Hello, i’'m seting up a wildfire server with ldap and qmail vpopmail, for email accounts, i want wildfire to read the email accounts stored in ldap and login.
Here is what i have working so far, my qmail, vpopmail and courrier is working with ldap, setup the connection with ldap using qmail schema.
Wildfire connect to this ldap server and read data from it as i can see in the debuging of the ldap, actually i can login into wildfire using normal ldap users, however the accounts that are created under vpopmail i can read them but i have a message of incorrect password, i guest it have to do with password encripted using m5 as vpopmail does, but i also store clear passwords so, my question is there a way to change the password field so i can point it to use this clear password field. I’'m using wildfire 2.6 and openldap.
To my knowledge, Wildfire doesn’‘t actually handle the low-level authentication (ie. comparing encrypted passwords) when someone logs in. Wildfire will locate the user’‘s DN and then attempt to make a connection to the LDAP server using the user DN it found and the plain text password provided by the user, so the LDAP server is the one that actually authentications the user’'s password.
You may need to open up your LDAP server so that all valid users can authenticate against the server, not just the adminDN.
I use my ldap admin software and change the field userPassword to use clear password, and wildfire did login as i was specting however my other aplications use md5 encripted password, so this is not a solution, but let me know i was in the right track.
So here is my question is there a way to tell wildfire to use another password field?

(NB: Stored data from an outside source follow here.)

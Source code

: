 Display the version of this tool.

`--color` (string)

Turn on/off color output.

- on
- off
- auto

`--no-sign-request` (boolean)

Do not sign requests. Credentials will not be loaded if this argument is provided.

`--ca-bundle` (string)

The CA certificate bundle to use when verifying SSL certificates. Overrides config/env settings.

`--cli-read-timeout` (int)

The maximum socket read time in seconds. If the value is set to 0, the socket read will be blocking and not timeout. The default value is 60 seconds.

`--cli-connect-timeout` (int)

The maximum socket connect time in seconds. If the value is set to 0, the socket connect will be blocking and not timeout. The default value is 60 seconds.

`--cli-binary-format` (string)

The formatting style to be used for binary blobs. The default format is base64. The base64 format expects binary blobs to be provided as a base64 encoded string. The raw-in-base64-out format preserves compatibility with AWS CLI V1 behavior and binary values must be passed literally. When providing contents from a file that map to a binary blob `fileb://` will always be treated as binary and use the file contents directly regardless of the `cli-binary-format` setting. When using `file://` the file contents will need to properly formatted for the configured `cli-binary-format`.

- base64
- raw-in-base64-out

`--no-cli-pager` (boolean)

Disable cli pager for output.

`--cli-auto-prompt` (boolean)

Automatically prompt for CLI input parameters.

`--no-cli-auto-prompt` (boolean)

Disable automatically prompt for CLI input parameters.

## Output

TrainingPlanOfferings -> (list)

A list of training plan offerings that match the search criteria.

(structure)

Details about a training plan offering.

Well since no workaround to this problem was here i found my own, i recompile vpopmail without-md5 so now will use crypt instead of md5 and it words my user will login to vpopmail using ldap and the same account and password for wildfire, this works.
I add this lines here becouse it may help someone else.
Matt did create and solve JM-704 (JDBCAuthProvider should support other password types) some days ago, so md5 should probably also be possible here.
But it will work only with plain text authentication (also through TLS) where the client sends the plaintext password.
XMPP supports also an authentication method (client sends public-keyhash, passwordpublic-key==>hash) which requires the server to know the plaintext password so it can verify the hash.
So I’'m quite sure that Matt can provide also a solution here.
Wildfire does authentication in LDAP by doing a “bind” as the given user. The bind operation takes a plaintext password, and gives that to the LDAP server (not a query lookup). So this means your LDAP server needs to be configured to use a given field, and understand its contents. OpenLDP (and most LDAP servers) use the userPassword field for authentication, and store it either as plain text, or as BASE64ENCODEOFHASH where is the algorighm used (MD5, CRYPT, SHA1, etc). Your vpopmail setup dosnt do a bind as the user, it does a query lookup (apparently, Ive never used it anyway) instead of a bind for authentication.